Sunday, March 4, 2012
Heirs of Rosendo Sevilla Florencio vs. Heirs of Teresa Sevilla De Leon (G.R. No. 149570, March 12, 2004, 425 SCRA 447)
FACTS:
Teresa Sevilla de Leon, owned a residential lot with an area of 828 square meters located in San Miguel, Bulacan. In the 1960s, De Leon allowed the spouses Rosendo and Consuelo Florencio to construct a house on the said property and stay therein without any rentals therefor.
In November 1978, De Leon, then already a widow, died intestate. In deference to her wishes, her heirs allowed Rosendo Florencio to continue staying in the property. In March 1995, Florencio died intestate, but his heirs, the respondents, remained in the property. On April 26, 1995, the heirs of De Leon, through counsel, sent a letter to the heirs of Florencio, demanding that they vacate the property within ninety (90) days from receipt thereof. The latter refused and failed to vacate the property.

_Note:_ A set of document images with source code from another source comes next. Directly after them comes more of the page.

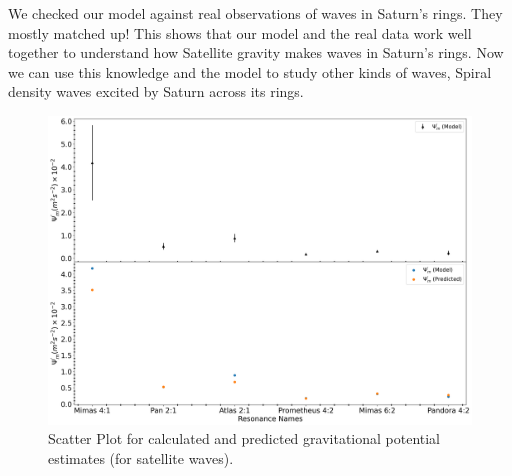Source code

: \documentclass{article}
\begin{document}
We checked our model against real observations of waves in Saturn's rings. They mostly matched up! This shows that our model and the real data work well together to understand how Satellite gravity makes waves in Saturn's rings. Now we can use this knowledge and the model to study other kinds of waves, Spiral density waves excited by Saturn across its rings.

\begin{table}
\centering
{}
\caption{Estimates of Gravitational potential from theoretical model for spiral density waves excited by Saturn's Satellite resonances.}
\end{table}


\begin{figure}
    \centering
    \includegraphics[width=0.8\linewidth]{calculated_and_predicted_satellite_potential.png}
    \caption{Scatter Plot for calculated and predicted gravitational potential estimates (for satellite waves).}
    \label{fig:enter-label}
\end{figure}
\end{document}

De Leon's heirs contends the following: a). Defendants’ possession of the premises was merely on the tolerance of the late Teresa de Leon. b). The alleged Deed of Donation does not exist, is patently a falsified document and can never be the source of any right whatsoever.
At their very first answer to the complaint, Florencio's heirs contend that the plaintiffs had no cause of action against them, as Teresa de Leon had executed a Deed of Donation on October 1, 1976 over the said parcel of land in favor of their predecessor, Rosendo Florencio. The latter accepted the donation, as shown by his signature above his typewritten name on page one of the deed.
Florencio's heirs argue further that: a). Defendants do not have only a better right of possession over the questioned parcel of land and they do not have only the absolute and lawful possession of the same but they have the absolute and lawful ownership of the same not only against the plaintiffs but against the whole world. b). Defendants are entitled to their counterclaim.
ISSUE:
Whether or not the petitioners, as heirs of Rosendo Florencio, who appears to be the donee under the unregistered Deed of Donation, have a better right to the physical or material possession of the property over the respondents, the heirs of Teresa de Leon, the registered owner of the property.
HELD:
The petition has no merit.
As a mode of acquiring ownership, donation results in an effective transfer of title over the property from the donor to the donee, and is perfected from the moment the donor is made aware of the acceptance by the donee, provided that the donee is not disqualified or prohibited by law from accepting the donation. Once the donation is accepted, it is generally considered irrevocable, and the donee becomes the absolute owner of the property, except on account of officiousness, failure by the donee to comply with the charge imposed in the donation, or ingratitude. The acceptance, to be valid, must be made during the lifetime of both the donor and the donee. It must be made in the same deed or in a separate public document, and the donee’s acceptance must come to the knowledge of the donor. In order that the donation of an immovable property may be valid, it must be made in a public document. Registration of the deed in the Office of the Register of Deeds or in the Assessor’s Office is not necessary for it to be considered valid and official. Registration does not vest title; it is merely evidence of such title over a particular parcel of land. The necessity of registration comes into play only when the rights of third persons are affected. Furthermore, the heirs are bound by the deed of contracts executed by their predecessors-in-interest.